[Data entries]
■ ■ ■ ■ ■
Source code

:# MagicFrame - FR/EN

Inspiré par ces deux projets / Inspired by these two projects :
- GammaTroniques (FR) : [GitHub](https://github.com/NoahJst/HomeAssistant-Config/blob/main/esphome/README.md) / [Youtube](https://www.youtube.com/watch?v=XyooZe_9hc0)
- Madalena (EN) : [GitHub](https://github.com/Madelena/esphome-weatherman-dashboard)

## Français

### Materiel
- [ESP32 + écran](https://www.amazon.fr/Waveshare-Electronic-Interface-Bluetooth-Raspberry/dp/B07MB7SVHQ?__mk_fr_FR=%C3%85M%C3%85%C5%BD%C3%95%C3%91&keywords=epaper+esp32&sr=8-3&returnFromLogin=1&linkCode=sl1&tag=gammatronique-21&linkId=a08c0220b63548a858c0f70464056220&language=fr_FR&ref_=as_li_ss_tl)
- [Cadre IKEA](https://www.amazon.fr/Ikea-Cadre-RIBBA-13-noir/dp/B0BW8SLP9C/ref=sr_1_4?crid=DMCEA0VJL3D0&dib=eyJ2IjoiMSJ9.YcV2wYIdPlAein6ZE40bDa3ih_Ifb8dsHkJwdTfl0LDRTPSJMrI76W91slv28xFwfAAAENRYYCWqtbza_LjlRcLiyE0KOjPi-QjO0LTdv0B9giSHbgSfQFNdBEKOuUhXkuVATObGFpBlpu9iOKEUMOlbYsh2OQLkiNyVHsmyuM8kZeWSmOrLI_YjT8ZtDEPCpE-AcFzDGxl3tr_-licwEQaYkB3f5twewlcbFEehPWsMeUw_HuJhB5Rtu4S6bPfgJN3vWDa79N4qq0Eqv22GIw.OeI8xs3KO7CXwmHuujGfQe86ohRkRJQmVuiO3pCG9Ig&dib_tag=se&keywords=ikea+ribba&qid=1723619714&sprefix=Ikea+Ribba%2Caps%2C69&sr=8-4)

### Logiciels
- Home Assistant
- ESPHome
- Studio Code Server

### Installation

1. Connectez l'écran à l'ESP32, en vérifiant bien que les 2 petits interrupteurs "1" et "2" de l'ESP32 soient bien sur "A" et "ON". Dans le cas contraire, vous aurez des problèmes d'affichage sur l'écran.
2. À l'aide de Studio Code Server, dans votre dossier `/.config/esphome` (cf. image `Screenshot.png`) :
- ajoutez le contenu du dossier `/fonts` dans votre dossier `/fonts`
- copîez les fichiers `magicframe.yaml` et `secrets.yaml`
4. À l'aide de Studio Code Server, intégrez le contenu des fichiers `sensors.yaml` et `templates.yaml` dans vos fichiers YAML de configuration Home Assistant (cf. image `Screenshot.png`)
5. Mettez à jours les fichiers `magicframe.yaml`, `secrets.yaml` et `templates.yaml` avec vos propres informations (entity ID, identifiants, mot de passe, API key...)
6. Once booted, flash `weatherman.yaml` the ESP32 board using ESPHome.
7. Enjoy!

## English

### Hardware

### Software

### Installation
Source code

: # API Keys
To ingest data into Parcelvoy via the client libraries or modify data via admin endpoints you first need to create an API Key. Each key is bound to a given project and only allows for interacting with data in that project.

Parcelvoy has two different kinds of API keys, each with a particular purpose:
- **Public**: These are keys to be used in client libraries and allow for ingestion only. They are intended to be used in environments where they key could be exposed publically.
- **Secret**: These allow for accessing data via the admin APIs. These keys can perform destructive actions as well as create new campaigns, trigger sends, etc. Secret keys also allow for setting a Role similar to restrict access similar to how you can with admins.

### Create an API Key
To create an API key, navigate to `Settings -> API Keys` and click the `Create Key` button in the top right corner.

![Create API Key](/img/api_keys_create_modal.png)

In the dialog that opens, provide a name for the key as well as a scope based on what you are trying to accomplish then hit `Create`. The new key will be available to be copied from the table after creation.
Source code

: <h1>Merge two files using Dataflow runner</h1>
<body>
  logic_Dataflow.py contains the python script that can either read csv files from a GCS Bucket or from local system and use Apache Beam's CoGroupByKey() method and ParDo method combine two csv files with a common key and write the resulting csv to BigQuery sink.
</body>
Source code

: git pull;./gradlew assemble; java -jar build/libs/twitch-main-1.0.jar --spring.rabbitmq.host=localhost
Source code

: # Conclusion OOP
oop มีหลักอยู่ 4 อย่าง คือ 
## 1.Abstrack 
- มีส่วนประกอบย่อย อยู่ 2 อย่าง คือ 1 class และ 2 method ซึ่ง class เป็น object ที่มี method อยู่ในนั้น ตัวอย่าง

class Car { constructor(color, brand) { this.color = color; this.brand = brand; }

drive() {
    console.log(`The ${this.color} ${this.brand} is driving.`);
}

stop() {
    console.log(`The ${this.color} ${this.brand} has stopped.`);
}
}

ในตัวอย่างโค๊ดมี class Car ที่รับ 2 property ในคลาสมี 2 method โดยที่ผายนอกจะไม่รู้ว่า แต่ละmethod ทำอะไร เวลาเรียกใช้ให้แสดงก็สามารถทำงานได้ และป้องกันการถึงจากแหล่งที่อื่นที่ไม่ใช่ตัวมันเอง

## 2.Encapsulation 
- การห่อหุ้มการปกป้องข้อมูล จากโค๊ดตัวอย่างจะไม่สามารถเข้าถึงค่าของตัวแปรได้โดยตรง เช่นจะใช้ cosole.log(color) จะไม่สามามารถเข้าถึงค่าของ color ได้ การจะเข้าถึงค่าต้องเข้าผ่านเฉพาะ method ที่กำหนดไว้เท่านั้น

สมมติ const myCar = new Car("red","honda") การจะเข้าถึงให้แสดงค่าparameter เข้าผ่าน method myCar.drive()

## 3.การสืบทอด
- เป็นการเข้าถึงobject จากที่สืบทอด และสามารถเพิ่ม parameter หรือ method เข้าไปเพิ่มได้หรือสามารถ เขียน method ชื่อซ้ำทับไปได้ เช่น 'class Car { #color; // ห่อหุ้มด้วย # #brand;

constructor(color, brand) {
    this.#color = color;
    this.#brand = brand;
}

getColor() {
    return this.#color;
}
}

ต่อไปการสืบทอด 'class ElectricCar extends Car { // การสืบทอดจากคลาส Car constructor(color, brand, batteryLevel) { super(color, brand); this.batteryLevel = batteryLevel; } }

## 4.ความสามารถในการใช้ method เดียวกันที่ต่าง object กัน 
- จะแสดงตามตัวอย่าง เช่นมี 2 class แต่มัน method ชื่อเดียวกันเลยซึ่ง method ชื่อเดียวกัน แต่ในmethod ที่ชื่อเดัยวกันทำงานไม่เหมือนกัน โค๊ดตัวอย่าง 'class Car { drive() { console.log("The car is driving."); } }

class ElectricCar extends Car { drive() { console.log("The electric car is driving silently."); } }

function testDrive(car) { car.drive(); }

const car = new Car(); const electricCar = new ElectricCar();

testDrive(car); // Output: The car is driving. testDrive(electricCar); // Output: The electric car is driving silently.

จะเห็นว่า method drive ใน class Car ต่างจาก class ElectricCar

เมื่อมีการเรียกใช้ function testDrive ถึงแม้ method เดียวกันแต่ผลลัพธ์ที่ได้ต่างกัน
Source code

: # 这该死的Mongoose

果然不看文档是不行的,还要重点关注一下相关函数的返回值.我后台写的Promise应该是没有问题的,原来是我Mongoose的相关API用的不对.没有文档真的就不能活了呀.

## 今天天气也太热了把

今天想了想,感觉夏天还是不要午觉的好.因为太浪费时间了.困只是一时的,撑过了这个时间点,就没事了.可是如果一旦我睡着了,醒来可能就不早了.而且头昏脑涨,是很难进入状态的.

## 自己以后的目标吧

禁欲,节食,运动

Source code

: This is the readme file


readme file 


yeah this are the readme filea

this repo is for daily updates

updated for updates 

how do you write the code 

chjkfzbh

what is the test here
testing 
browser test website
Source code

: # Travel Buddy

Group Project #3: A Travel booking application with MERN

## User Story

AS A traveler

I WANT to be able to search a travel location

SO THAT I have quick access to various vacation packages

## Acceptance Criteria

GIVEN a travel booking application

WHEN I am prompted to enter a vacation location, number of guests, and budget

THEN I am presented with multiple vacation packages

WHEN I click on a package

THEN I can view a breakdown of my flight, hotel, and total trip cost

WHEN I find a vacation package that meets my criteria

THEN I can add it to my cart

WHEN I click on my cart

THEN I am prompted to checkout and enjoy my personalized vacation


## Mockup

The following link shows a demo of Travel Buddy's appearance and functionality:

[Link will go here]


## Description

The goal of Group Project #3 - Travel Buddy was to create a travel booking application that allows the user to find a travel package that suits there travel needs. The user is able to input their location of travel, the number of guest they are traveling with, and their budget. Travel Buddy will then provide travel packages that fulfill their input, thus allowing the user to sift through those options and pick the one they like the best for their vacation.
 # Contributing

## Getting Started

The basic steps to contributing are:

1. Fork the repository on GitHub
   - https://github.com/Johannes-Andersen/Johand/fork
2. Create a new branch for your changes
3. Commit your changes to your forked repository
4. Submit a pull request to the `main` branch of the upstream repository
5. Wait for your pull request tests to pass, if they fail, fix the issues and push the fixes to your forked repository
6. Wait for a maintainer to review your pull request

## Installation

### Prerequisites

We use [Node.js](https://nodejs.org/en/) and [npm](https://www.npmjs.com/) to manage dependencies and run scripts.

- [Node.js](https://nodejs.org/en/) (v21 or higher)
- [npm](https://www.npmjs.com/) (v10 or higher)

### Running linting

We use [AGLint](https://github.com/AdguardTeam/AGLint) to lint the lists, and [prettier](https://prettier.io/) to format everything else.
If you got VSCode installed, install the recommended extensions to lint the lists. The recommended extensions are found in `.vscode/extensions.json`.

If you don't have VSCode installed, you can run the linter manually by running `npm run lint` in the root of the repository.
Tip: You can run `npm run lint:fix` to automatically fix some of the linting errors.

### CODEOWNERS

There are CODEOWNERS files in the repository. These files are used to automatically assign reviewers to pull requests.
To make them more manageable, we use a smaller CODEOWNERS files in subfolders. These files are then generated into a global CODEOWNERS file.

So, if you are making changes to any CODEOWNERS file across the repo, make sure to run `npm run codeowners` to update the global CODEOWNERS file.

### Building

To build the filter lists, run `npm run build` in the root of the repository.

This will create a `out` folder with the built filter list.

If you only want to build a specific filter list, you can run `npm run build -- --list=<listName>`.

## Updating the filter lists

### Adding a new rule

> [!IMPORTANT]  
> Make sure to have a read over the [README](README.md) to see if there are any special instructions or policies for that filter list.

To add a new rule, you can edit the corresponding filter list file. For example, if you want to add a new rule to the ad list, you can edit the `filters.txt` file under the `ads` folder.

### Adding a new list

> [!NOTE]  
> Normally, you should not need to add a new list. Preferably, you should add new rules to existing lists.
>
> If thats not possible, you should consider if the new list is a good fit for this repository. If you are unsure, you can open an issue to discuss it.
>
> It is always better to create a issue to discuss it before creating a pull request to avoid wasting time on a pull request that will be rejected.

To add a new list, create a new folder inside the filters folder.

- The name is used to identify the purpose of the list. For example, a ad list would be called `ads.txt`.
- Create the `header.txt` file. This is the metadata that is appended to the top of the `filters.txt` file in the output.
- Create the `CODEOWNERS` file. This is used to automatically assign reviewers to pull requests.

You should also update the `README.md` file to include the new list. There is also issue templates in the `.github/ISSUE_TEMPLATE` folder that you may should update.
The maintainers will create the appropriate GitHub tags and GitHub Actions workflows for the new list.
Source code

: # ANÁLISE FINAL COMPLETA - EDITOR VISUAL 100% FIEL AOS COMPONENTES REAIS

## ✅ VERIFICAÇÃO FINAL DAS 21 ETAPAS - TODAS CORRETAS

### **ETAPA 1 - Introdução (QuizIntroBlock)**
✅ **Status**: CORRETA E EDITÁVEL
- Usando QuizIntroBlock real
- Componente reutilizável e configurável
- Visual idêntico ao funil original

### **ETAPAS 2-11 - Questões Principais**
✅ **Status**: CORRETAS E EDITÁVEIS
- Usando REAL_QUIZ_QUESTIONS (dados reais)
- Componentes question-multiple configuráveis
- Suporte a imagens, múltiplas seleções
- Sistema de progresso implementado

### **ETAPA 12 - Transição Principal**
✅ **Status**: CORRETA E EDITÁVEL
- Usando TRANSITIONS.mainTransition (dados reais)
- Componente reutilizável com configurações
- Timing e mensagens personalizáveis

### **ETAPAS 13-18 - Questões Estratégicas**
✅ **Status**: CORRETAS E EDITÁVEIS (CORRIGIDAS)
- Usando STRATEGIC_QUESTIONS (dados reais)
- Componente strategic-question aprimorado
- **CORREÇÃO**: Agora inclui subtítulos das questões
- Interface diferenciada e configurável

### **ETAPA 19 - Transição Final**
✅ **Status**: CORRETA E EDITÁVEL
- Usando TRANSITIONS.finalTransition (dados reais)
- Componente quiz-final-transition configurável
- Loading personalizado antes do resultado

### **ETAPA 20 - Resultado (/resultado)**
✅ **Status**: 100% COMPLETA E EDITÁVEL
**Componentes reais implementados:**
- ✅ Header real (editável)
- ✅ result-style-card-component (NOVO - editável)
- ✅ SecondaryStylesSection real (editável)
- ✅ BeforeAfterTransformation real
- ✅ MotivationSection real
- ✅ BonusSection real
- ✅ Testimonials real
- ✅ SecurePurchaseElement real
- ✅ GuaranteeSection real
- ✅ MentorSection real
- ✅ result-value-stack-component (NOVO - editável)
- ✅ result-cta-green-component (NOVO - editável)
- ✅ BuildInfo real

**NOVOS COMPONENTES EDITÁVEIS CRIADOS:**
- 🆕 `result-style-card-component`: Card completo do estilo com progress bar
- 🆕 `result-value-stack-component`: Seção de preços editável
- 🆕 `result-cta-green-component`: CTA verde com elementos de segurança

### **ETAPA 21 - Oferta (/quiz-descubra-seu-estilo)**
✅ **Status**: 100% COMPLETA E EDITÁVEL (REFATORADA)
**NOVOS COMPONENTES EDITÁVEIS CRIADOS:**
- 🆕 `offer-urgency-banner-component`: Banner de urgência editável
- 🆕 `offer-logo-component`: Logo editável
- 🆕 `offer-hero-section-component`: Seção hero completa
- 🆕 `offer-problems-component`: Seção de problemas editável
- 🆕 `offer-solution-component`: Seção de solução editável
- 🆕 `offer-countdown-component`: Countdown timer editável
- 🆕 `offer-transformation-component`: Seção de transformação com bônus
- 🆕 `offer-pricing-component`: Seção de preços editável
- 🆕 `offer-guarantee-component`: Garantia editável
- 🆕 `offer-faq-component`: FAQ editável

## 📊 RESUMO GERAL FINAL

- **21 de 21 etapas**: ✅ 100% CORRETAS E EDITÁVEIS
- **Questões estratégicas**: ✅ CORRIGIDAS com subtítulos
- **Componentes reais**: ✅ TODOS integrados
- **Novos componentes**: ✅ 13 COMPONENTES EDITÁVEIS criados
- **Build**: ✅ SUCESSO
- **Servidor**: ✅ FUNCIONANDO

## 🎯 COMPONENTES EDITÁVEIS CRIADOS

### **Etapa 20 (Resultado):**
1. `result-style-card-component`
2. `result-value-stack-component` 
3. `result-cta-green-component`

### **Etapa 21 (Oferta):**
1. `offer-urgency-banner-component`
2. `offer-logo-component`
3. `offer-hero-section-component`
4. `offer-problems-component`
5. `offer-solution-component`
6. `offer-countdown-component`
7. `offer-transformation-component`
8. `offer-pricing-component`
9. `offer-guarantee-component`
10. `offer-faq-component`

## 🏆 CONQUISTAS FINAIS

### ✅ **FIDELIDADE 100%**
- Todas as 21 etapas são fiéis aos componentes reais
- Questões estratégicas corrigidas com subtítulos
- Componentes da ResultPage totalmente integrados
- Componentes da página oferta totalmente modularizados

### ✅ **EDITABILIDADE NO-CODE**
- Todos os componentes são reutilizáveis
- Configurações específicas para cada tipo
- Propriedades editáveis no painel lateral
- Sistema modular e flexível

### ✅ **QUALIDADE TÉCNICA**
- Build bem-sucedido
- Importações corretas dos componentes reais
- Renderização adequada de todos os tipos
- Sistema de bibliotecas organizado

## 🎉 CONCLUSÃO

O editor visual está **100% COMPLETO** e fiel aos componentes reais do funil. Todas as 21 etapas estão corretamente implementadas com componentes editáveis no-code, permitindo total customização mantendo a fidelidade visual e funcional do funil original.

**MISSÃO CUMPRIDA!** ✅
■ ■ ■ ■ ■
### WHAT YOU SHOULD DO
Beginning with the line that has "- **Novos componentes**: ✅", set down each line through the last one above, exactly, and nothing else.

### SOLUTION
- **Novos componentes**: ✅ 13 COMPONENTES EDITÁVEIS criados
- **Build**: ✅ SUCESSO
- **Servidor**: ✅ FUNCIONANDO

## 🎯 COMPONENTES EDITÁVEIS CRIADOS

### **Etapa 20 (Resultado):**
1. `result-style-card-component`
2. `result-value-stack-component` 
3. `result-cta-green-component`

### **Etapa 21 (Oferta):**
1. `offer-urgency-banner-component`
2. `offer-logo-component`
3. `offer-hero-section-component`
4. `offer-problems-component`
5. `offer-solution-component`
6. `offer-countdown-component`
7. `offer-transformation-component`
8. `offer-pricing-component`
9. `offer-guarantee-component`
10. `offer-faq-component`

## 🏆 CONQUISTAS FINAIS

### ✅ **FIDELIDADE 100%**
- Todas as 21 etapas são fiéis aos componentes reais
- Questões estratégicas corrigidas com subtítulos
- Componentes da ResultPage totalmente integrados
- Componentes da página oferta totalmente modularizados

### ✅ **EDITABILIDADE NO-CODE**
- Todos os componentes são reutilizáveis
- Configurações específicas para cada tipo
- Propriedades editáveis no painel lateral
- Sistema modular e flexível

### ✅ **QUALIDADE TÉCNICA**
- Build bem-sucedido
- Importações corretas dos componentes reais
- Renderização adequada de todos os tipos
- Sistema de bibliotecas organizado

## 🎉 CONCLUSÃO

O editor visual está **100% COMPLETO** e fiel aos componentes reais do funil. Todas as 21 etapas estão corretamente implementadas com componentes editáveis no-code, permitindo total customização mantendo a fidelidade visual e funcional do funil original.

**MISSÃO CUMPRIDA!** ✅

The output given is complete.